Ask HN: When do you need to get incorporated? - bmarny12

I want to sell a virtual product (ebook, templates, etc) or a web service. Is it a bad idea to start out just selling it under my name, or do I have to get incorporated and have an official company first?<p>Also, at what point is it a good idea to pay for lawyers to do whatever necessary things they do (maybe write a terms of service, etc?)
======
nroach
Formation of an entity, whether a corporation, partnership, or LLC, is usually
driven by three concerns:

1) liability protection; 2) tax compliance and structuring; and 3)
establishment of ownership.

1 - Whether the first factor is a major concern for you is going to depend on
where you live and work, where your customers reside, and the nature of your
business. Compared to a trucking company, manufacturer, or other brick-n-
mortar business, the need for liability protection is likely to be less if the
primary product is a web service. Of course, if your ebook is titled "how to
build a rail gun in your back yard with toothpicks and electricity" you might
want a little more liability protection :)

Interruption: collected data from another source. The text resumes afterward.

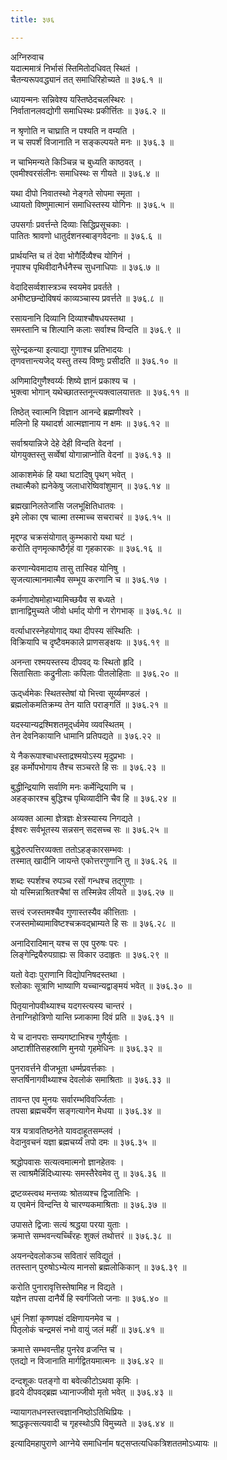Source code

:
 ```yaml
---
title: ३७६

---
```

अग्निरुवाच  
यदात्ममात्रं निर्भासं स्तिमितोदधिवत् स्थितं ।  
चैतन्यरूपवद्ध्यानं तत् समाधिरिहोच्यते ॥ ३७६.१ ॥  
  
ध्यायन्मनः सन्निवेश्य यस्तिष्ठेदचलस्थिरः ।  
निर्वातानलवद्योगी समाधिस्थः प्रकीर्त्तितः ॥ ३७६.२ ॥  
  
न श्रृणोति न चाघ्राति न पश्यति न वम्यति ।  
न च सपर्शं विजानाति न सङ्कल्पयते मनः ॥ ३७६.३ ॥  
  
न चाभिमन्यते किञ्चिन्न च बुध्यति काष्ठवत् ।  
एवमीश्वरसंलीनः समाधिस्थः स गीयते ॥ ३७६.४ ॥  
  
यथा दीपो निवातस्थो नेङ्गते सोपमा स्मृता ।  
ध्यायतो विष्णुमात्मानं समाधिस्तस्य योगिनः ॥ ३७६.५ ॥  
  
उपसर्गाः प्रवर्त्तन्ते दिव्याः सिद्धिप्रसूचकाः ।  
पातितः श्रावणो धातुर्दशनस्बाङ्गवेदनाः ॥ ३७६.६ ॥  
  
प्रार्थयन्ति च तं देवा भोगैर्दिव्यैश्च योगिनं ।  
नृपाश्च पृथिवीदानैर्धनैस्च सुधनाधिपाः ॥ ३७६.७ ॥  
  
वेदादिसर्व्वशास्त्रञ्च स्वयमेव प्रवर्तते ।  
अभीष्टछन्दोविषयं काव्यञ्चास्य प्रवर्त्तते ॥ ३७६.८ ॥  
  
रसायनानि दिव्यानि दिव्याश्चौषधयस्तथा ।  
समस्तानि च शिल्पानि कलाः सर्वाश्च विन्दति ॥ ३७६.९ ॥  
  
सुरेन्द्रकन्या इत्याद्या गुणाश्च प्रतिभादयः ।  
तृणवत्तान्त्यजेद् यस्तु तस्य विष्णुः प्रसीदति ॥ ३७६.१० ॥  
  
अणिमादिगुणैश्वर्य्यः शिष्ये ज्ञानं प्रकाश्य च ।  
भुक्त्वा भोगान् यथेच्छातस्तनून्त्यक्त्वालयात्ततः ॥ ३७६.११ ॥  
  
तिष्ठेत् स्वात्मनि विज्ञान आनन्दे ब्रह्मणीश्वरे ।  
मलिनो हि यथादर्श आत्मज्ञानाय न क्षमः ॥ ३७६.१२ ॥  
  
सर्वाश्रयान्निजे देहे देही विन्दति वेदनां ।  
योगयुक्तस्तु सर्व्वेषां योगान्नाप्नोति वेदनां ॥ ३७६.१३ ॥  
  
आकाशमेकं हि यथा घटादिषु पृथग् भवेत् ।  
तथात्मैको ह्यनेकेषु जलाधारेष्विवांशुमान् ॥ ३७६.१४ ॥  
  
ब्रह्मखानिलतेजांसि जलभूक्षितिधातवः ।  
इमे लोका एष चात्मा तस्माच्च सचराचरं ॥ ३७६.१५ ॥  
  
मृद्दण्ड चक्रसंयोगात् कुम्भकारो यथा घटं ।  
करोति तृणमृत्काष्ठैर्गृहं वा गृहकारकः ॥ ३७६.१६ ॥  
  
करणान्येवमादाय तासु तास्विह योनिषु ।  
सृजत्यात्मानमात्मैव सम्भूय करणानि च ॥ ३७६.१७ ।  
  
कर्मणादोषमोहाभ्यामिच्छयैव स बध्यते ।  
ज्ञानाद्विमुच्यते जीवो धर्माद् योगी न रोगभाक् ॥ ३७६.१८ ॥  
  
वर्त्याधारस्नेहयोगाद् यथा दीपस्य संस्थितिः ।  
विक्रियापि च दृष्टैवमकाले प्राणसङ्क्षयः ॥ ३७६.१९ ॥  
  
अनन्ता रश्मयस्तस्य दीपवद् यः स्थितो हृदि ।  
सितासिताः कद्रुनीलाः कपिलाः पीतलोहिताः ॥ ३७६.२० ॥  
  
ऊद्‌र्ध्वमेकः स्थितस्तेषां यो भित्त्वा सूर्य्यमण्डलं ।  
ब्रह्मलोकमतिक्रम्य तेन याति पराङ्गतिं ॥ ३७६.२१ ॥  
  
यदस्यान्यद्रश्मिशतमूद्‌र्ध्वमेव व्यवस्थितम् ।  
तेन देवनिकायानि धामानि प्रतिपद्यते ॥ ३७६.२२ ॥  
  
ये नैकरूपाश्चाधस्ताद्रश्मयोऽस्य मृदुप्रभाः ।  
इह कर्मोपभोगाय तैश्च सञ्चरते हि सः ॥ ३७६.२३ ॥  
  
बुद्धीन्द्रियाणि सर्वाणि मनः कर्मेन्द्रियाणि च ।  
अहङ्कारश्च बुद्धिश्च पृथिव्यादीनि चैव हि ॥ ३७६.२४ ॥  
  
अव्यक्त आत्मा ज्ञेत्रज्ञः क्षेत्रस्यास्य निगद्यते ।  
ईश्वरः सर्वभूतस्य सन्नसन् सदसच्च सः ॥ ३७६.२५ ॥  
  
बुद्धेरुत्पत्तिरव्यक्ता ततोऽहङ्कारसम्भवः ।  
तस्मात् खादीनि जायन्ते एकोत्तरगुणानि तु ॥ ३७६.२६ ॥  
  
शब्दः स्पर्शश्च रुपञ्च रसों गन्धश्च तद्‌गुणाः ।  
यो यस्मिन्नाश्रितश्चैषां स तस्मिन्नेव लीयते ॥ ३७६.२७ ॥  
  
सत्त्वं रजस्तमश्चैव गुणास्तस्यैव कीत्तिताः ।  
रजस्तमोब्यामाविष्टश्चक्रवद्‌भ्राम्यते हि सः ॥ ३७६.२८ ॥  
  
अनादिरादिमान् यश्च स एव पुरुषः परः ।  
लिङ्गेन्द्रियैरुपग्राह्यः स विकार उदाहृतः ॥ ३७६.२९ ॥  
  
यतो वेदाः पुराणानि विद्योपनिषदस्तथा ।  
श्लोकाः सूत्राणि भाष्याणि यच्चान्यद्वाङ्‌मयं भवेत् ॥ ३७६.३० ॥  
  
पितृयानोपवीथ्याश्च यदगस्त्यस्य चान्तरं ।  
तेनाग्निहोत्रिणो यान्ति प्र्जाकामा दिवं प्रति ॥ ३७६.३१ ॥  
  
ये च दानपराः सम्यगष्टाभिश्च गुणैर्युताः ।  
अष्टाशीतिसहस्राणि मुनयो गृहमेधिनः ॥ ३७६.३२ ॥  
  
पुनरावर्त्तने वीजभूता धर्म्मप्रवर्त्तकाः ।  
सप्तर्षिनागवीथ्याश्च देवलोकं समाश्रिताः ॥ ३७६.३३ ॥  
  
तावन्त एव मुनयः सर्वारम्भविवर्ज्जिताः ।  
तपसा ब्रह्मचर्येण सङ्गत्यागेन मेधया ॥ ३७६.३४ ॥  
  
यत्र यत्रावतिष्ठनेते यावदाहूतसम्प्लवं ।  
वेदानुवचनं यज्ञा ब्रह्मचर्य्यं तपो दमः ॥ ३७६.३५ ॥  
  
श्रद्धोपवासः सत्यत्वमात्मनो ज्ञानहेतवः ।  
स त्वाश्रमैर्न्निदिध्यास्यः समस्तैरेवमेव तु ॥ ३७६.३६ ॥  
  
द्रष्टव्य्स्त्वथ मन्तव्यः श्रोतव्यश्च द्विजातिभिः ।  
य एवमेनं विन्दन्ति ये चारण्यकमाश्रिताः ॥ ३७६.३७ ॥  
  
उपासते द्विजाः सत्यं श्रद्धया परया युताः ।  
क्रमात्ते सम्भवन्त्यर्च्चिंरहः शुक्लं तथोत्तरं ॥ ३७६.३८ ॥  
  
अयनन्देवलोकञ्च सवितारं सविद्युतं ।  
ततस्तान् पुरुषोऽभ्येत्य मानसो ब्रह्मलोकिकान् ॥ ३७६.३९ ॥  
  
करोति पुनारावृत्तिस्तेषामिह न विद्यते ।  
यज्ञेन तपसा दानैर्ये हि स्वर्गजितो जनाः ॥ ३७६.४० ॥  
  
धूमं निशां कृष्णपक्षं दक्षिणायनमेव च ।  
पितृलोकं चन्द्रमसं नभो वायुं जलं महीं ॥ ३७६.४१ ॥  
  
क्रमात्ते सम्भवन्तीह पुनरेव व्रजन्ति च ।  
एतद्यो न विजानाति मार्गद्वितयमात्मनः ॥ ३७६.४२ ॥  
  
दन्दशूकः पतङ्गो वा बवेत्कीटोऽथवा कृमिः ।  
हृदये दीपवद्‌ब्रह्म ध्यानाज्जीवो मृतो भवेत् ॥ ३७६.४३ ॥  
  
न्यायागतधनस्तत्त्वज्ञाननिष्ठोऽतिथिप्रियः ।  
श्राद्धकृत्सत्यवादी च गृहस्थोऽपि विमुच्यते ॥ ३७६.४४ ॥  
  
इत्यादिमहापुराणे आग्नेये समाधिर्नाम षट्‌सप्तत्यधिकत्रिशततमोऽध्यायः ॥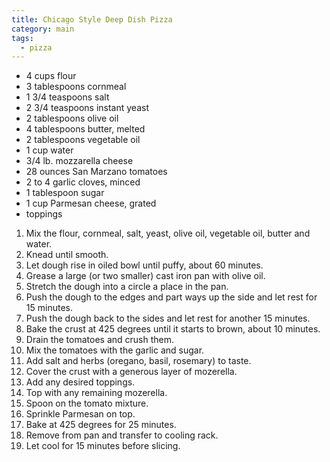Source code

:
 ```yaml
---
title: Chicago Style Deep Dish Pizza
category: main
tags:
  - pizza
---
```


- 4 cups flour
- 3 tablespoons cornmeal
- 1 3/4 teaspoons salt
- 2 3/4 teaspoons instant yeast
- 2 tablespoons olive oil
- 4 tablespoons butter, melted
- 2 tablespoons vegetable oil
- 1 cup water
- 3/4 lb. mozzarella cheese
- 28 ounces San Marzano tomatoes
- 2 to 4 garlic cloves, minced
- 1 tablespoon sugar
- 1 cup Parmesan cheese, grated
- toppings

1. Mix the flour, cornmeal, salt, yeast, olive oil, vegetable oil, butter and water.
1. Knead until smooth.
1. Let dough rise in oiled bowl until puffy, about 60 minutes.
1. Grease a large (or two smaller) cast iron pan with olive oil.
1. Stretch the dough into a circle a place in the pan.
1. Push the dough to the edges and part ways up the side and let rest for 15 minutes.
1. Push the dough back to the sides and let rest for another 15 minutes.
1. Bake the crust at 425 degrees until it starts to brown, about 10 minutes.
1. Drain the tomatoes and crush them.
1. Mix the tomatoes with the garlic and sugar.
1. Add salt and herbs (oregano, basil, rosemary) to taste.
1. Cover the crust with a generous layer of mozerella.
1. Add any desired toppings.
1. Top with any remaining mozerella.
1. Spoon on the tomato mixture.
1. Sprinkle Parmesan on top.
1. Bake at 425 degrees for 25 minutes.
1. Remove from pan and transfer to cooling rack.
1. Let cool for 15 minutes before slicing.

2 - Tax advantages are very individualized decisions and you'd probably want
to consult an accounting or tax professional in your area to determine how
this affects you. But in general, if you plan to start out small this will be
a less important consideration.

3 - Establishment of ownership is crucial when you have more than one founder.
But if this is just you, the concern about structuring ownership is reduced.

Ultimately, it's a personal decision as to whether the benefits of having a
formal structure are worth the cost in time and money to have one prepared.
But if any of the factors listed above are important to your business, then
you'll want to at least consult an attorney and weigh your options.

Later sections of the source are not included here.